### Instructions to follow
Write out each record below exactly as it appears, with no pictures.

◇ ◇ ◇ ◇ ◇

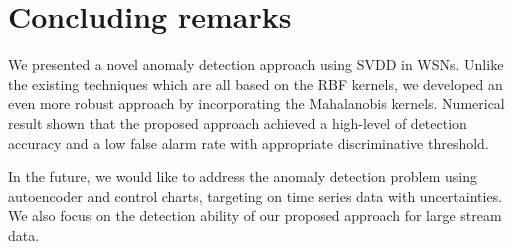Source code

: \documentclass[conference]{IEEEtran}
\theoremstyle{problemstyle}
\begin{document}
\section{Concluding remarks}\label{sec:concluding}

We presented a novel anomaly detection approach using SVDD in WSNs. Unlike the existing techniques which are all based on the RBF kernels, we developed an even more robust approach by incorporating the Mahalanobis kernels. Numerical result shown that the proposed approach achieved a high-level of detection accuracy and a low false alarm rate with appropriate  discriminative threshold.  

In the future, we would like to address the anomaly detection problem using autoencoder and control charts, targeting on time series data with uncertainties. We also focus on the detection ability of our proposed approach for large stream data.



\end{document}
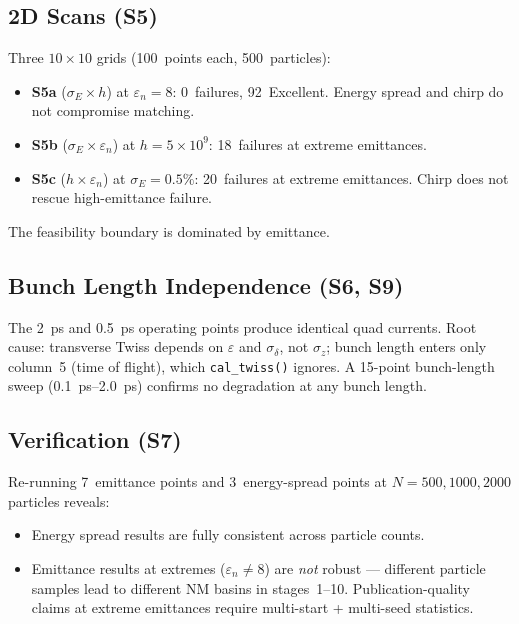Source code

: \documentclass[11pt]{article}
\begin{document}
\subsection{2D Scans (S5)}

Three $10\times10$ grids (100~points each, 500~particles):
\begin{itemize}[nosep]
  \item \textbf{S5a} ($\sigma_E \times h$) at $\varepsilon_n = 8$:
    0~failures, 92~Excellent.  Energy spread and chirp do not compromise
    matching.
  \item \textbf{S5b} ($\sigma_E \times \varepsilon_n$) at $h = 5 \times
    10^9$: 18~failures at extreme emittances.
  \item \textbf{S5c} ($h \times \varepsilon_n$) at $\sigma_E = 0.5\%$:
    20~failures at extreme emittances.  Chirp does not rescue
    high-emittance failure.
\end{itemize}
The feasibility boundary is dominated by emittance.

\subsection{Bunch Length Independence (S6, S9)}

The 2~ps and 0.5~ps operating points produce identical quad currents.
Root cause: transverse Twiss depends on $\varepsilon$ and $\sigma_\delta$,
not $\sigma_z$; bunch length enters only column~5 (time of flight), which
\texttt{cal\_twiss()} ignores.  A 15-point bunch-length sweep
(\SIrange{0.1}{2.0}{ps}) confirms no degradation at any bunch length.

\subsection{Verification (S7)}

Re-running 7~emittance points and 3~energy-spread points at
$N = 500, 1000, 2000$ particles reveals:
\begin{itemize}[nosep]
  \item Energy spread results are fully consistent across particle counts.
  \item Emittance results at extremes ($\varepsilon_n \neq 8$) are
    \emph{not} robust --- different particle samples lead to different NM
    basins in stages~1--10.  Publication-quality claims at extreme
    emittances require multi-start + multi-seed statistics.
\end{itemize}
\end{document}
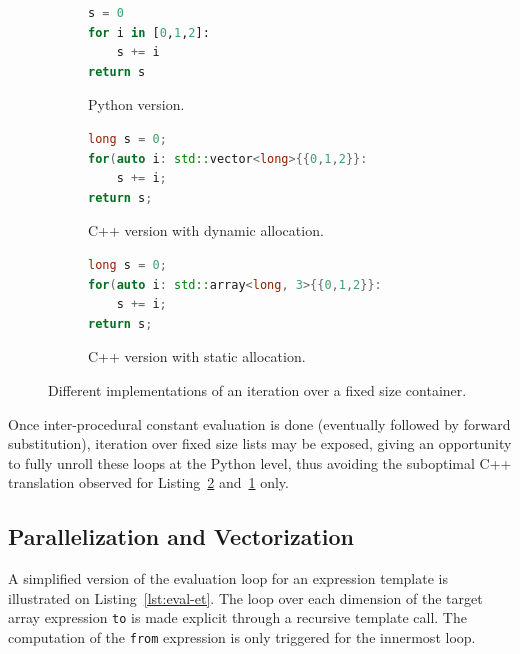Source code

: \documentclass[10pt, preprint]{sigplanconf}
\begin{document}
\begin{figure}

    \begin{subfigure}{.5\textwidth}
    \begin{lstlisting}[language=python]
s = 0
for i in [0,1,2]:
    s += i
return s
\end{lstlisting}
\caption{Python version.}
\end{subfigure}

    \begin{subfigure}{.5\textwidth}
\begin{lstlisting}[language=c++]
long s = 0;
for(auto i: std::vector<long>{{0,1,2}}:
    s += i;
return s;
\end{lstlisting}
\caption{C++ version with dynamic allocation.}
\label{lst:dyna}
\end{subfigure}

    \begin{subfigure}{.5\textwidth}
\begin{lstlisting}[language=c++]
long s = 0;
for(auto i: std::array<long, 3>{{0,1,2}}:
    s += i;
return s;
\end{lstlisting}
\caption{C++ version with static allocation.}
\label{lst:stat}
\end{subfigure}

    \caption{Different implementations of an iteration over a fixed size container.}
    \label{fig:unroll-range}

\end{figure}

Once inter-procedural constant evaluation is done (eventually followed by
forward substitution), iteration over fixed size lists may be exposed, giving an
opportunity to fully unroll these loops at the Python level, thus avoiding the
suboptimal C++ translation observed for Listing~\ref{lst:stat}
and~\ref{lst:dyna} only.

\subsection{Parallelization and Vectorization}

A simplified version of the evaluation loop for an expression template is
illustrated on Listing~\ref{lst:eval-et}. The loop over each dimension of the
target array expression \texttt{to} is made explicit through a recursive
template call. The computation of the \texttt{from} expression is only triggered
for the innermost loop.
\end{document}
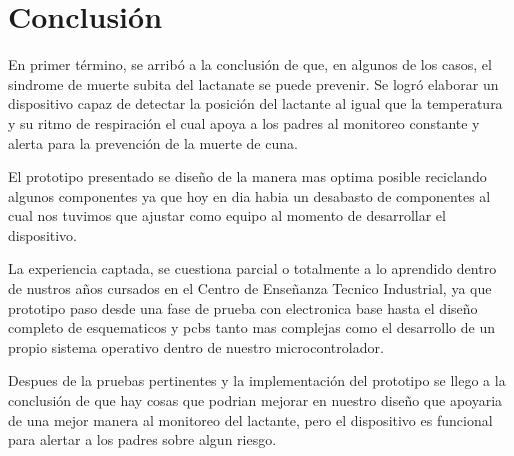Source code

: \section{Conclusión}
En primer término, se arribó a la conclusión de que, en algunos de los casos, el sindrome de muerte subita del lactanate se puede prevenir.
Se logró elaborar un dispositivo capaz de detectar la posición del lactante al igual que la temperatura y su ritmo de respiración el cual apoya a los padres al monitoreo constante y alerta para la prevención de la muerte de cuna.

El prototipo presentado se diseño de la manera mas optima posible reciclando algunos componentes ya que hoy en dia habia un desabasto de componentes al cual nos tuvimos que ajustar como equipo al momento de desarrollar el dispositivo.

La experiencia captada, se cuestiona parcial o totalmente a lo aprendido dentro de nustros años cursados en el Centro de Enseñanza Tecnico Industrial,
ya que prototipo paso desde una fase de prueba con electronica base hasta el diseño completo de esquematicos y pcbs tanto mas complejas como el desarrollo de un propio sistema operativo dentro de nuestro microcontrolador.

Despues de la pruebas pertinentes y la implementación del prototipo se llego a la conclusión de que hay cosas que podrian mejorar en nuestro diseño que apoyaria de una mejor manera al monitoreo del lactante, pero el dispositivo es funcional para alertar a los padres sobre algun riesgo.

◇ ◇ ◇ ◇ ◇

### Solution to this task
Source code

: \documentclass[conference]{IEEEtran}
\theoremstyle{problemstyle}
\begin{document}
\section{Concluding remarks}\label{sec:concluding}

We presented a novel anomaly detection approach using SVDD in WSNs. Unlike the existing techniques which are all based on the RBF kernels, we developed an even more robust approach by incorporating the Mahalanobis kernels. Numerical result shown that the proposed approach achieved a high-level of detection accuracy and a low false alarm rate with appropriate  discriminative threshold.  

In the future, we would like to address the anomaly detection problem using autoencoder and control charts, targeting on time series data with uncertainties. We also focus on the detection ability of our proposed approach for large stream data.



\end{document}
Source code

: \documentclass[11pt]{article}
\begin{document}
\subsection{2D Scans (S5)}

Three $10\times10$ grids (100~points each, 500~particles):
\begin{itemize}[nosep]
  \item \textbf{S5a} ($\sigma_E \times h$) at $\varepsilon_n = 8$:
    0~failures, 92~Excellent.  Energy spread and chirp do not compromise
    matching.
  \item \textbf{S5b} ($\sigma_E \times \varepsilon_n$) at $h = 5 \times
    10^9$: 18~failures at extreme emittances.
  \item \textbf{S5c} ($h \times \varepsilon_n$) at $\sigma_E = 0.5\%$:
    20~failures at extreme emittances.  Chirp does not rescue
    high-emittance failure.
\end{itemize}
The feasibility boundary is dominated by emittance.

\subsection{Bunch Length Independence (S6, S9)}

The 2~ps and 0.5~ps operating points produce identical quad currents.
Root cause: transverse Twiss depends on $\varepsilon$ and $\sigma_\delta$,
not $\sigma_z$; bunch length enters only column~5 (time of flight), which
\texttt{cal\_twiss()} ignores.  A 15-point bunch-length sweep
(\SIrange{0.1}{2.0}{ps}) confirms no degradation at any bunch length.

\subsection{Verification (S7)}

Re-running 7~emittance points and 3~energy-spread points at
$N = 500, 1000, 2000$ particles reveals:
\begin{itemize}[nosep]
  \item Energy spread results are fully consistent across particle counts.
  \item Emittance results at extremes ($\varepsilon_n \neq 8$) are
    \emph{not} robust --- different particle samples lead to different NM
    basins in stages~1--10.  Publication-quality claims at extreme
    emittances require multi-start + multi-seed statistics.
\end{itemize}
\end{document}
Source code

: \documentclass[10pt, preprint]{sigplanconf}
\begin{document}
\begin{figure}

    \begin{subfigure}{.5\textwidth}
    \begin{lstlisting}[language=python]
s = 0
for i in [0,1,2]:
    s += i
return s
\end{lstlisting}
\caption{Python version.}
\end{subfigure}

    \begin{subfigure}{.5\textwidth}
\begin{lstlisting}[language=c++]
long s = 0;
for(auto i: std::vector<long>{{0,1,2}}:
    s += i;
return s;
\end{lstlisting}
\caption{C++ version with dynamic allocation.}
\label{lst:dyna}
\end{subfigure}

    \begin{subfigure}{.5\textwidth}
\begin{lstlisting}[language=c++]
long s = 0;
for(auto i: std::array<long, 3>{{0,1,2}}:
    s += i;
return s;
\end{lstlisting}
\caption{C++ version with static allocation.}
\label{lst:stat}
\end{subfigure}

    \caption{Different implementations of an iteration over a fixed size container.}
    \label{fig:unroll-range}

\end{figure}

Once inter-procedural constant evaluation is done (eventually followed by
forward substitution), iteration over fixed size lists may be exposed, giving an
opportunity to fully unroll these loops at the Python level, thus avoiding the
suboptimal C++ translation observed for Listing~\ref{lst:stat}
and~\ref{lst:dyna} only.

\subsection{Parallelization and Vectorization}

A simplified version of the evaluation loop for an expression template is
illustrated on Listing~\ref{lst:eval-et}. The loop over each dimension of the
target array expression \texttt{to} is made explicit through a recursive
template call. The computation of the \texttt{from} expression is only triggered
for the innermost loop.
\end{document}
Source code

: \section{Conclusión}
En primer término, se arribó a la conclusión de que, en algunos de los casos, el sindrome de muerte subita del lactanate se puede prevenir.
Se logró elaborar un dispositivo capaz de detectar la posición del lactante al igual que la temperatura y su ritmo de respiración el cual apoya a los padres al monitoreo constante y alerta para la prevención de la muerte de cuna.

El prototipo presentado se diseño de la manera mas optima posible reciclando algunos componentes ya que hoy en dia habia un desabasto de componentes al cual nos tuvimos que ajustar como equipo al momento de desarrollar el dispositivo.

La experiencia captada, se cuestiona parcial o totalmente a lo aprendido dentro de nustros años cursados en el Centro de Enseñanza Tecnico Industrial,
ya que prototipo paso desde una fase de prueba con electronica base hasta el diseño completo de esquematicos y pcbs tanto mas complejas como el desarrollo de un propio sistema operativo dentro de nuestro microcontrolador.

Despues de la pruebas pertinentes y la implementación del prototipo se llego a la conclusión de que hay cosas que podrian mejorar en nuestro diseño que apoyaria de una mejor manera al monitoreo del lactante, pero el dispositivo es funcional para alertar a los padres sobre algun riesgo.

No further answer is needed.